De bandruis vliegt je om de oren als je Acquainted With Night van Lael Neale opzet. De stem is te hard opgenomen en kraakt vervelend in de pieken. Nee, voor een hifi-ervaring ben je hier aan het verkeerde adres. Het liedje Every Star Shines in the Dark zet in met een archaïsch klinkende omnichord, en soort van simpel orgeltje met eigenaardige interface en plastic ritmeboxje. Neale zingt met haar lichte stem een simpele melodie, geen opsmuk, een tweede stem, gewoon haar lichte scherpe stem en de smachtende zinsnede God made man to love someone, I’m gonna love someone.
Die omnichord vervult een sleutelrol. Neale kreeg het apparaat te leen. Het triggerde een stroom van liedjes. De kunstenares, vond kennelijk haar inspiratie, haar stem. Haar liedjes zijn als haar zwart-witte aquarellen: enkel contouren, een uitgeklede brute eerlijkheid, ingekookt tot de essentie, over de mensen, maar bol staand van de ervaringen die in spaarzame taal worden gedeeld.
Slechts een enkele song op het album wijkt qua instrumentatie af.

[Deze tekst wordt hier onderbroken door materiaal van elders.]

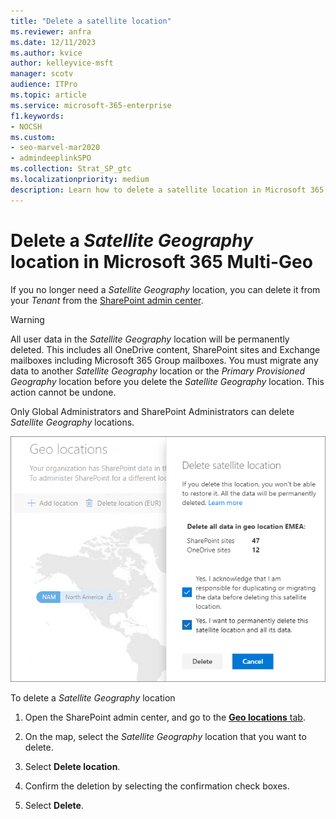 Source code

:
 ```yaml
---
title: "Delete a satellite location"
ms.reviewer: anfra
ms.date: 12/11/2023
ms.author: kvice
author: kelleyvice-msft
manager: scotv
audience: ITPro
ms.topic: article
ms.service: microsoft-365-enterprise
f1.keywords:
- NOCSH
ms.custom: 
- seo-marvel-mar2020
- admindeeplinkSPO
ms.collection: Strat_SP_gtc
ms.localizationpriority: medium
description: Learn how to delete a satellite location in Microsoft 365 Multi-Geo. When a satellite location is deleted, all user data is also permanently deleted.
---
```


# Delete a _Satellite Geography_ location in Microsoft 365 Multi-Geo

If you no longer need a _Satellite Geography_ location, you can delete it from your _Tenant_ from the <a href="https://go.microsoft.com/fwlink/?linkid=2185219" target="_blank">SharePoint admin center</a>.

> [!WARNING]
> All user data in the _Satellite Geography_ location will be permanently deleted. This includes all OneDrive content, SharePoint sites and Exchange mailboxes including Microsoft 365 Group mailboxes. You must migrate any data to another _Satellite Geography_ location or the _Primary Provisioned Geography_ location before you delete the _Satellite Geography_ location. This action cannot be undone.

Only Global Administrators and SharePoint Administrators can delete _Satellite Geography_ locations.

![Screenshot of multi-geo admin center showing delete geo location UI.](../media/multi-geo-delete-satellite-location.png)

To delete a _Satellite Geography_ location

1. Open the SharePoint admin center, and go to the <a href="https://go.microsoft.com/fwlink/?linkid=2185076" target="_blank">**Geo locations** tab</a>.

1. On the map, select the _Satellite Geography_ location that you want to delete.

1. Select **Delete location**.

1. Confirm the deletion by selecting the confirmation check boxes.

1. Select **Delete**.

Opener Blue Vain bijvoorbeeld is niet enkel met dat rare instrument opgenomen en is in die zin voor haar doen in feite ongekend geproduceerd. We horen zelfs een gitaar.

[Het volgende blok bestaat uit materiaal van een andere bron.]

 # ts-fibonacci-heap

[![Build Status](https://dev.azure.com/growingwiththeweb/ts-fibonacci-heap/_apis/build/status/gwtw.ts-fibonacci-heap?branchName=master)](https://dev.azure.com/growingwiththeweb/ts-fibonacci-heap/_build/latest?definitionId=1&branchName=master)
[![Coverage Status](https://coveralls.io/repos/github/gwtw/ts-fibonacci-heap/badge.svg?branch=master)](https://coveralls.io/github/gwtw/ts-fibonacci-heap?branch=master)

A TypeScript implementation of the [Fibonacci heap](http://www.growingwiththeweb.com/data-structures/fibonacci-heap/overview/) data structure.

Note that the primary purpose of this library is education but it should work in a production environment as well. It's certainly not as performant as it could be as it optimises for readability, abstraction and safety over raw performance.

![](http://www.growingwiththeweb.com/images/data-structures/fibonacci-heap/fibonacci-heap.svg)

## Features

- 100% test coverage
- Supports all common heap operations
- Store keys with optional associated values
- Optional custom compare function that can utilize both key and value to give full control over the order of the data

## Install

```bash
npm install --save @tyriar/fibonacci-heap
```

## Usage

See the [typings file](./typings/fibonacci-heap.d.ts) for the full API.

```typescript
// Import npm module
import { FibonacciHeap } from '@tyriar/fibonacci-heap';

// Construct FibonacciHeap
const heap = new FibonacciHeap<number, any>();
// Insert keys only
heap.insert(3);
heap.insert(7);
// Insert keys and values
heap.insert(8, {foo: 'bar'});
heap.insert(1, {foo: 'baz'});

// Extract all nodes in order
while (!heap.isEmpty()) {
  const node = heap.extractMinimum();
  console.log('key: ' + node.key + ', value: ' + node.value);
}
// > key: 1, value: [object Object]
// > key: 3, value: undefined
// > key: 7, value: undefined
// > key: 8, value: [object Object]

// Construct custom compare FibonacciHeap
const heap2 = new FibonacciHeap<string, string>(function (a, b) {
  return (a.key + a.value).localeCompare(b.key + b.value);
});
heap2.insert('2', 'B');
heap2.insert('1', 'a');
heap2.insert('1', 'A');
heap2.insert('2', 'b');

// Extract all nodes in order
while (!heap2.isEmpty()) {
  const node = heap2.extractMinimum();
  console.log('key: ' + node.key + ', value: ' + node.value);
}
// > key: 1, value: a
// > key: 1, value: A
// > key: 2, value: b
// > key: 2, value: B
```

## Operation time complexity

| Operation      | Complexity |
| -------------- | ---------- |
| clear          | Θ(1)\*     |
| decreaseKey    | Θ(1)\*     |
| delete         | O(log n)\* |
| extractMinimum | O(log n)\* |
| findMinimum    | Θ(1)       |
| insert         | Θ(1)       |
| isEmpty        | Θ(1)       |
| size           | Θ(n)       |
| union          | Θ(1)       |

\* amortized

Voor de luisteraar is het liefde of afkeer. Het klinkt nu eenmaal alsof je op de rommelmarkt een 75-toeren plaat hebt gevonden die krakend zijn geheim prijs geeft. Daar moet je maar net doorheen kunnen luisteren. Daar met je maar zin in hebben. Toch hoor je als je doorbijt aan de liedjes dat er een ruwe diamant, een oorspronkelijk liedjesschrijftalent, is opgestaan.